** To do **
Among the lines of the entries below, count those containing the word "Like" and answer with the number only.

[Stored data]

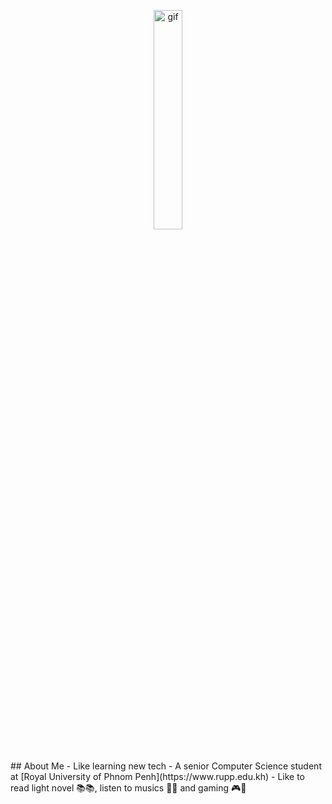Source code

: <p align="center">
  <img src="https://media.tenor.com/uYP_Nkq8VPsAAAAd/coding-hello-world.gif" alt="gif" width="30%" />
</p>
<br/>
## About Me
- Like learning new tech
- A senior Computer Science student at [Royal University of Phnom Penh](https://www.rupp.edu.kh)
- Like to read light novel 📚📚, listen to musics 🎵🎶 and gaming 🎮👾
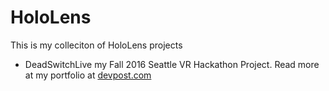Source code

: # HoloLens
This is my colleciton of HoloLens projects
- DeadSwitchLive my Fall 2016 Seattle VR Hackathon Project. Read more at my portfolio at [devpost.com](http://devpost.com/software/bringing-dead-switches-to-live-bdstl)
* * *
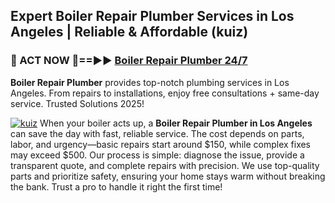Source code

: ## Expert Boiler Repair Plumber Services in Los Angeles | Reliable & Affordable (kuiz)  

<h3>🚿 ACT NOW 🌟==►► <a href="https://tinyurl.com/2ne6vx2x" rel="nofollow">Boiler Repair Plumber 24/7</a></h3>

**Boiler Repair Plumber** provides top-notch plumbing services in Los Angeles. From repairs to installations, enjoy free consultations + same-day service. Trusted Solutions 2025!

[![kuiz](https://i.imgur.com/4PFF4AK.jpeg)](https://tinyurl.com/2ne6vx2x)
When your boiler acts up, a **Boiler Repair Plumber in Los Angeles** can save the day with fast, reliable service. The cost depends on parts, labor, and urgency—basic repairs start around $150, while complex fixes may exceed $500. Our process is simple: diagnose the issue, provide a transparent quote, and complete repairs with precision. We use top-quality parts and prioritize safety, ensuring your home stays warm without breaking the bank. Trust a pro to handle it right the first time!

** Solution for this exercise **
2